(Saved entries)
((

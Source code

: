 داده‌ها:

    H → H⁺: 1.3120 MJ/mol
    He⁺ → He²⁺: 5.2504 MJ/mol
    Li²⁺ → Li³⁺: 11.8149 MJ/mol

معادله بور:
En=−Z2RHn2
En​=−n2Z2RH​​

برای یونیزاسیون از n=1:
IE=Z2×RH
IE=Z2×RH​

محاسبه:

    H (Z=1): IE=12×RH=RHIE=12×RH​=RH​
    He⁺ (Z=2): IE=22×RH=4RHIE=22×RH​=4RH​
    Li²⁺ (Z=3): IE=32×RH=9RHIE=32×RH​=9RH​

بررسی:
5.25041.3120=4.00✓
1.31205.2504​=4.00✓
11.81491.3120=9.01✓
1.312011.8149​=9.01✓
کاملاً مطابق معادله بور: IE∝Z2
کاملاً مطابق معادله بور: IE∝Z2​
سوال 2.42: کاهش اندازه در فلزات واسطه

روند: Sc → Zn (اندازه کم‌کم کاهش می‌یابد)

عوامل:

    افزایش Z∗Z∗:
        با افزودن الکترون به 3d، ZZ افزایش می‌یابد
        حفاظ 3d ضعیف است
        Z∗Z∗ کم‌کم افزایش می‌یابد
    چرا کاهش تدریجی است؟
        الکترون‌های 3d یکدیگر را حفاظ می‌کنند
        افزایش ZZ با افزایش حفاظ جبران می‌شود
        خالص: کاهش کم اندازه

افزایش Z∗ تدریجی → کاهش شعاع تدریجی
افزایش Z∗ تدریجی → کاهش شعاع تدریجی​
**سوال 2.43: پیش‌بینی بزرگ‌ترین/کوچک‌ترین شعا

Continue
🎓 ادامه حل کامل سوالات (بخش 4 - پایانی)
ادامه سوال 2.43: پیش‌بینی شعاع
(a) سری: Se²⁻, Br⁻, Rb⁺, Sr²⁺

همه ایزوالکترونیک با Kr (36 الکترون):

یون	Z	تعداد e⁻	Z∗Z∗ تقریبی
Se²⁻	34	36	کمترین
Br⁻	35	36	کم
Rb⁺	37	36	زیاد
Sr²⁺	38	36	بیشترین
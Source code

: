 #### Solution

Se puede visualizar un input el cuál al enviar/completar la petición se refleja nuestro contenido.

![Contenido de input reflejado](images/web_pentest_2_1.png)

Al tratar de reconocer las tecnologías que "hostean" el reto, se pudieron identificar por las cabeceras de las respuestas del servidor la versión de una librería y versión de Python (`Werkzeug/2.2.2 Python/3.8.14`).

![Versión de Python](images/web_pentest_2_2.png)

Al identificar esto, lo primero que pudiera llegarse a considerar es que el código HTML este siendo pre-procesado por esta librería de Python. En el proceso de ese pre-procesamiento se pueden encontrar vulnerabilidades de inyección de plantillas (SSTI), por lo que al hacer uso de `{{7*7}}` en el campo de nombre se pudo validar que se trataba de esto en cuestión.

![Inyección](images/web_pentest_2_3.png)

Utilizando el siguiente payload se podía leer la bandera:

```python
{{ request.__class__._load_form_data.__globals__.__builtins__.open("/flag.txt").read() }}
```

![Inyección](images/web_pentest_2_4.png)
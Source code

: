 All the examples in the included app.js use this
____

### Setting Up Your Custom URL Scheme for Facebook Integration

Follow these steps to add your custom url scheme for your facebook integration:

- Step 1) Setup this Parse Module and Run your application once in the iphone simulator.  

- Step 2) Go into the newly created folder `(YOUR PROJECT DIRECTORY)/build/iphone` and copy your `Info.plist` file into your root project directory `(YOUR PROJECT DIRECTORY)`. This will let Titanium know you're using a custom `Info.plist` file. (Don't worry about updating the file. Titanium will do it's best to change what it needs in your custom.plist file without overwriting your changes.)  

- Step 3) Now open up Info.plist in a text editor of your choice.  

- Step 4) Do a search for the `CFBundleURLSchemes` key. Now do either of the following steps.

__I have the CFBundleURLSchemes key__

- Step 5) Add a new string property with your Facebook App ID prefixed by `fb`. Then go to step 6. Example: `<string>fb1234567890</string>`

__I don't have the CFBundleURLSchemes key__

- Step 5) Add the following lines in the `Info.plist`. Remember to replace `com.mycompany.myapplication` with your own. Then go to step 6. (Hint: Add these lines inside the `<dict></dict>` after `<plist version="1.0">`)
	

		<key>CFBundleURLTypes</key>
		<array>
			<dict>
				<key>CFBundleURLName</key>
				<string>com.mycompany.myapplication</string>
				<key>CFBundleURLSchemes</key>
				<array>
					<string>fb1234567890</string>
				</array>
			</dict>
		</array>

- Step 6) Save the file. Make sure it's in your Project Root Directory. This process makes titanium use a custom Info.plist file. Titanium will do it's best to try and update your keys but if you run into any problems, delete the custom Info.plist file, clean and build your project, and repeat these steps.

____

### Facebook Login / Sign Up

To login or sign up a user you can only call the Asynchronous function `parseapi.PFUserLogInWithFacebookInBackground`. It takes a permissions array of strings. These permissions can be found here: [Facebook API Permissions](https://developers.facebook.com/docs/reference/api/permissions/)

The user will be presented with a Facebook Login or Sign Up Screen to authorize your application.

))

* Activity:
Wherever a line above contains "تدریجی", copy that line.

* Exercise result:
    چرا کاهش تدریجی است؟
افزایش Z∗ تدریجی → کاهش شعاع تدریجی
افزایش Z∗ تدریجی → کاهش شعاع تدریجی​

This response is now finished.